I was just reading about the worst tuning mistakes and someone mentioned that it was a problem to have the brass nocking point inside if the d-loop above the arrow nock. I am new to bow setup and when I bought my Hoyt Powertec the shop had the two preinstalled. What are the concerns if any? 

Thanks in advance for any info.
N.R.G


----------



## shadowdrak (May 21, 2005)

The main concern about having the a brass nock inside the D-loop is that when you go to draw back with an arrow nocked, the angle of the brass nock will change (won't be horizontal but at an oblique angle) and this will push against your nock.

I would advise you to just get rid of the brass nocks (you'll gain more speed and you really don't need these on here) when using a D-loop. Just wax the loop as you put it on and use a pair of needle nose pliers to tighten the loop up once you have it on the string and you'll be good to go.


----------



## xibowhunter (Mar 18, 2003)

the whole point of a d loop is so the nock won't get "pinched" between the nock point and the release.if there are two nock points inside the d loop,imo that kinda defeats the purpose of having a d loop.the top knot of the d loop can serve as your nock point.


----------



## XP35 (Oct 11, 2005)

Using a loop without any nocking points can cause nock pinch issues, too, like lifting an arrow off the rest before it reaches full draw or tuning issues. You can tie on nock points above and below the arrow's nock (some people prefer one) with the loop's knots on the outside of them. It eliminates the chance of pinch altogether. And it makes it easier to tie on another loop when it's time to change because your nock points are already there.


----------



## MKD (Feb 8, 2003)

If you think you need something inside your loop do it this way. Tie a nock point inside your d loop


----------



## jjc155 (Feb 1, 2005)

I do like XP35. A tied nock above and below the arrow. Keeps the pinch down and is a snap when tying on a new loop. Plus there is way less speed lose with the tied nocks then the brass one.

J-


----------



## KINETIC_NRG (Jan 29, 2006)

Thanks again for the replies.
If there is only one above the arrow nock, is there always a pinch problem? I have not had alot of time to shoot anywhere but in the basement at 10 yards, but I have not had any problem with the arrow lifting off of my NAP QT1000 rest and the bow seems to shoot better than the shooter. Whenever I feel like I made a good shot the arrow is near the black bulls eye on my Morrell Yellow Jacket bag target(apx 1/2 inch).


----------



## ursonvs (Sep 19, 2003)

there is a certain "pro shop" in my old town that swears by the double brass nock inside the loop setup. i effectionately know them as "d-loop brakes".
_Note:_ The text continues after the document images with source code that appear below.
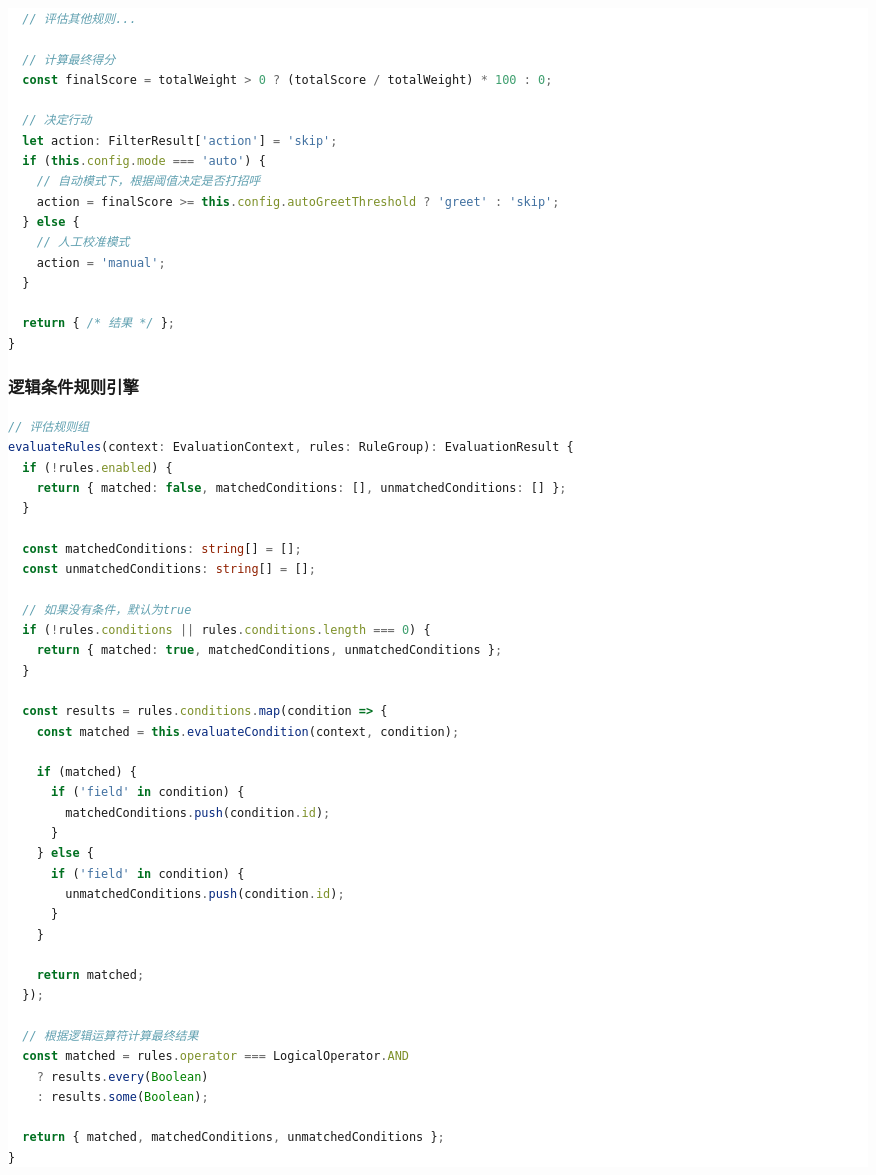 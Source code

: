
 ```typescript
  // 评估其他规则...
  
  // 计算最终得分
  const finalScore = totalWeight > 0 ? (totalScore / totalWeight) * 100 : 0;
  
  // 决定行动
  let action: FilterResult['action'] = 'skip';
  if (this.config.mode === 'auto') {
    // 自动模式下，根据阈值决定是否打招呼
    action = finalScore >= this.config.autoGreetThreshold ? 'greet' : 'skip';
  } else {
    // 人工校准模式
    action = 'manual';
  }
  
  return { /* 结果 */ };
}
```

### 逻辑条件规则引擎

```typescript
// 评估规则组
evaluateRules(context: EvaluationContext, rules: RuleGroup): EvaluationResult {
  if (!rules.enabled) {
    return { matched: false, matchedConditions: [], unmatchedConditions: [] };
  }
  
  const matchedConditions: string[] = [];
  const unmatchedConditions: string[] = [];
  
  // 如果没有条件，默认为true
  if (!rules.conditions || rules.conditions.length === 0) {
    return { matched: true, matchedConditions, unmatchedConditions };
  }
  
  const results = rules.conditions.map(condition => {
    const matched = this.evaluateCondition(context, condition);
    
    if (matched) {
      if ('field' in condition) {
        matchedConditions.push(condition.id);
      }
    } else {
      if ('field' in condition) {
        unmatchedConditions.push(condition.id);
      }
    }
    
    return matched;
  });
  
  // 根据逻辑运算符计算最终结果
  const matched = rules.operator === LogicalOperator.AND
    ? results.every(Boolean)
    : results.some(Boolean);
  
  return { matched, matchedConditions, unmatchedConditions };
}
```
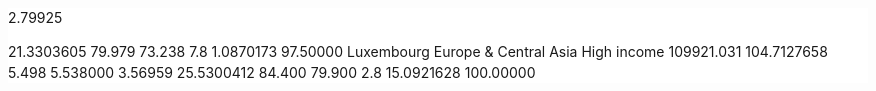 2.79925
</td>
<td style="text-align:right;">
21.3303605
</td>
<td style="text-align:right;">
79.979
</td>
<td style="text-align:right;">
73.238
</td>
<td style="text-align:right;">
7.8
</td>
<td style="text-align:right;">
1.0870173
</td>
<td style="text-align:right;">
97.50000
</td>
</tr>
<tr>
<td style="text-align:left;">
Luxembourg
</td>
<td style="text-align:left;">
Europe & Central Asia
</td>
<td style="text-align:left;">
High income
</td>
<td style="text-align:right;">
109921.031
</td>
<td style="text-align:right;">
104.7127658
</td>
<td style="text-align:right;">
5.498
</td>
<td style="text-align:right;">
5.538000
</td>
<td style="text-align:right;">
3.56959
</td>
<td style="text-align:right;">
25.5300412
</td>
<td style="text-align:right;">
84.400
</td>
<td style="text-align:right;">
79.900
</td>
<td style="text-align:right;">
2.8
</td>
<td style="text-align:right;">
15.0921628
</td>
<td style="text-align:right;">
100.00000
</td> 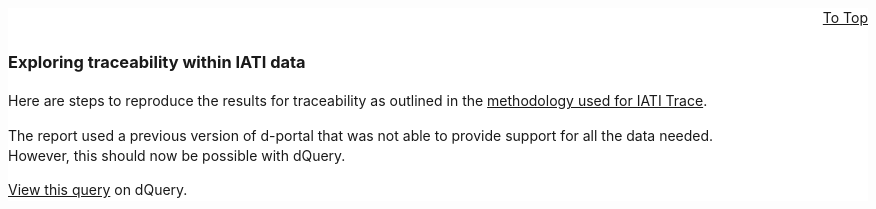 <p align="right"><a href="#tada-introduction">To Top</a></p>

### Exploring traceability within IATI data

Here are steps to reproduce the results for traceability as outlined in the [methodology used for IATI Trace](https://iatistandard.org/en/news/data-use-fund-explores-traceability-within-iati-data/).

The report used a previous version of d-portal that was not able to provide support for all the data needed.  
However, this should now be possible with dQuery.

[View this query](http://d-portal.org/dquery/#--/*%20Show%20all%20participating-org%20(include%20all%20attributes)%20for%20this%20activity%0A%0Aselect%20aid,%0Ajsonb_array_elements(xson%20-%3E%20'/participating-org')%20as%20%22/participating-org%22%0Afrom%20xson%20where%20root='/iati-activities/iati-activity'%20%0Aand%20aid='GB-CHC-1038860-28437'%0Alimit%20100;%0A%0A--*/%0A%0A%0A--/*%20Show%20all%20'Funding'%20participating-org%20(include%20activity-id,%20narrative%20and%20ref)%20for%20this%20activity%0A%0Aselect%20xson-%3E%3E'@activity-id'%20as%20%22activity-id%22,%0Axson-%3E'/narrative'-%3E0-%3E%3E''%20as%20%22narrative%22,%0Axson-%3E%3E'@ref'%20as%20%22@ref%22%0Afrom%20xson%20where%20root='/iati-activities/iati-activity/participating-org'%0Aand%20xson-%3E%3E'@role'='1'%0Aand%20aid='GB-CHC-1038860-28437'%0Alimit%20100;%0A%0A--*/%0A%0A%0A--/*%20Show%20an%20activity%20that%20has%20provider-activity-id%20in%20transaction%20type%201%20or%2011%0A%0Aselect%20distinct%20aid%0Afrom%20xson%20where%20root='/iati-activities/iati-activity/transaction'%0Aand%20xson-%3E%3E'/transaction-type@code'='1'%0Aor%20xson-%3E%3E'/transaction-type@code'='11'%0Aand%20xson-%3E%3E'/provider-org@provider-activity-id'%20is%20not%20null%0Alimit%201;%0A%0A--*/%0A%0A%0A--/*%20Show%20activities%20that%20have%20this%20identifier%20in%20provider-activity-id%0A%0Aselect%20distinct%20aid%0Afrom%20xson%20where%20root='/iati-activities/iati-activity/transaction'%0Aand%20xson-%3E%3E'/provider-org@provider-activity-id'='GB-CHC-1038860-28437'%0Alimit%20100;%0A%0A--*/%0A%0A%0A--/*%20Show%20activities%20that%20have%20this%20identifier%20in%20receiver-activity-id%0A%0Aselect%20distinct%20aid%0Afrom%20xson%20where%20root='/iati-activities/iati-activity/transaction'%0Aand%20xson-%3E%3E'/receiver-org@receiver-activity-id'='GB-CHC-1038860-28437'%0Alimit%20100;%0A%0A--*/%0A%0A%0A--/*%20Show%20all%20provider-activity-id%20(include%20narrative%20and%20transaction%20type)%20for%20this%20activity%0A%0Aselect%20xson-%3E%3E'/provider-org@provider-activity-id'%20as%20%22provider-activity-id%22,%0Axson-%3E'/receiver-org/narrative'-%3E0-%3E%3E''%20as%20%22receiver-narrative%22,%0Axson-%3E%3E'/transaction-type@code'%20as%20%22transaction-type%22%0Afrom%20xson%20where%20root='/iati-activities/iati-activity/transaction'%0Aand%20aid='GB-CHC-1038860-28437'%0Alimit%201000;%0A%0A--*/%0A%0A%0A--/*%20Show%20all%20receiver-activity-id%20(include%20narrative%20and%20transaction%20type)%20for%20this%20activity%0A%0Aselect%20xson-%3E%3E'/receiver-org@receiver-activity-id'%20as%20%22receiver-activity-id%22,%0Axson-%3E'/receiver-org/narrative'-%3E0-%3E%3E''%20as%20%22receiver-narrative%22,%0Axson-%3E%3E'/transaction-type@code'%20as%20%22transaction-type%22%0Afrom%20xson%20where%20root='/iati-activities/iati-activity/transaction'%0Aand%20aid='GB-CHC-1038860-28437'%0Alimit%201000;%0A%0A--*/%0A%0A%0A--/*%20Show%20all%20related%20activities%20(include%20related-activity%20type)%20for%20this%20activity%0A%0Aselect%20aid%20as%20%22Activity%20Identifier%22,%0Axson-%3E%3E'@type'%20as%20%22Related%20Activity%20Type%22%0Afrom%20xson%20where%20root='/iati-activities/iati-activity/related-activity'%0Aand%20xson-%3E%3E'@ref'='GB-CHC-1038860-28437'%0Alimit%20100;%0A%0A--*/%0A%0A%0A--/*%20Show%20all%20'Parent'%20related%20activities%20for%20this%20activity%0A%0Aselect%20xson-%3E%3E'@ref'%20as%20%22Activity%20Identifier%22%0Afrom%20xson%20where%20root='/iati-activities/iati-activity/related-activity'%0Aand%20xson-%3E%3E'@type'='1'%0Aand%20aid='GB-CHC-1038860-28437'%0Alimit%20100;%0A%0A--*/%0A%0A%0A--/*%20Show%20all%20'Child'%20related%20activities%20for%20this%20activity%0A%0Aselect%20xson-%3E%3E'@ref'%20as%20%22Activity%20Identifier%22%0Afrom%20xson%20where%20root='/iati-activities/iati-activity/related-activity'%0Aand%20xson-%3E%3E'@type'='2'%0Aand%20aid='GB-CHC-1038860-28437'%0Alimit%20100;%0A%0A--*/%0A%0A%0A--/*%20Show%20all%20activities%20with%20this%20identifier%20as%20'Parent'%20in%20related%20activities%0A%0Aselect%20aid%0Afrom%20xson%20where%20root='/iati-activities/iati-activity/related-activity'%0Aand%20xson-%3E%3E'@type'='1'%0Aand%20xson-%3E%3E'@ref'='GB-CHC-1038860-28437'%0Alimit%20100;%0A%0A--*/%0A%0A%0A--/*%20Show%20all%20activities%20with%20this%20identifier%20as%20'Child'%20in%20related%20activities%0A%0Aselect%20aid%0Afrom%20xson%20where%20root='/iati-activities/iati-activity/related-activity'%0Aand%20xson-%3E%3E'@type'='2'%0Aand%20xson-%3E%3E'@ref'='GB-CHC-1038860-28437'%0Alimit%20100;%0A%0A--*/%0A) on dQuery.
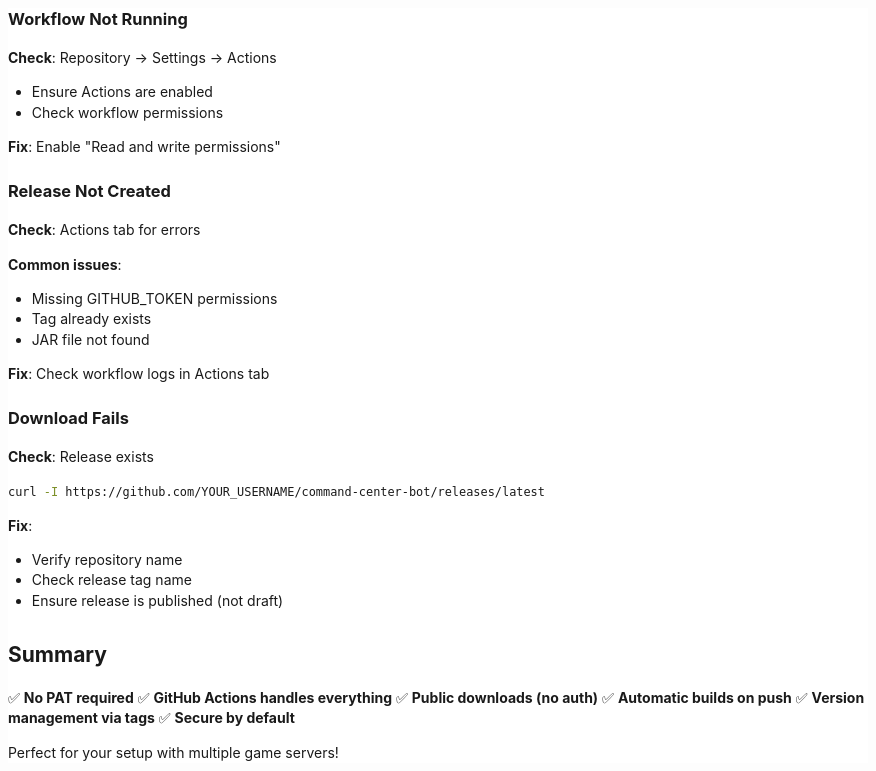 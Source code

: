 ### Workflow Not Running

**Check**: Repository → Settings → Actions
- Ensure Actions are enabled
- Check workflow permissions

**Fix**: Enable "Read and write permissions"

### Release Not Created

**Check**: Actions tab for errors

**Common issues**:
- Missing GITHUB_TOKEN permissions
- Tag already exists
- JAR file not found

**Fix**: Check workflow logs in Actions tab

### Download Fails

**Check**: Release exists
```bash
curl -I https://github.com/YOUR_USERNAME/command-center-bot/releases/latest
```

**Fix**:
- Verify repository name
- Check release tag name
- Ensure release is published (not draft)

## Summary

✅ **No PAT required**
✅ **GitHub Actions handles everything**
✅ **Public downloads (no auth)**
✅ **Automatic builds on push**
✅ **Version management via tags**
✅ **Secure by default**

Perfect for your setup with multiple game servers!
dumbest thing done that i know of right next to a tube peep which they install also.

use the descriptions the other guys show, that is the better way.


----------



## Goldengoose (Feb 13, 2004)

Other than the lose of speed, wouldn't the concept be the same. Whether it is a brass nock or a tied in nocking point the end result seems like it would be the same. Please explain to me how it would be different.


----------



## XP35 (Oct 11, 2005)

A tied nocking point is lower in profile, smaller in diameter and soft. A brass nock point is thicker, larger and hard. If the bowstring is at an angle a brass nock point is more likely to "bite" into the nock, where a couple knots are ulikely to make contact, or if they do, have little effect on arrow flight. I realize a loop is supposed to help keep that portion of the bowstring vertical, but it doesn't altogether. There is some angle to the string between the knots. Also, it's generally only an issue with short AtA bows.


----------



## Goldengoose (Feb 13, 2004)

So is it's the same concept, just a more efficient way of getting there. I see. Thanks for the advice.


----------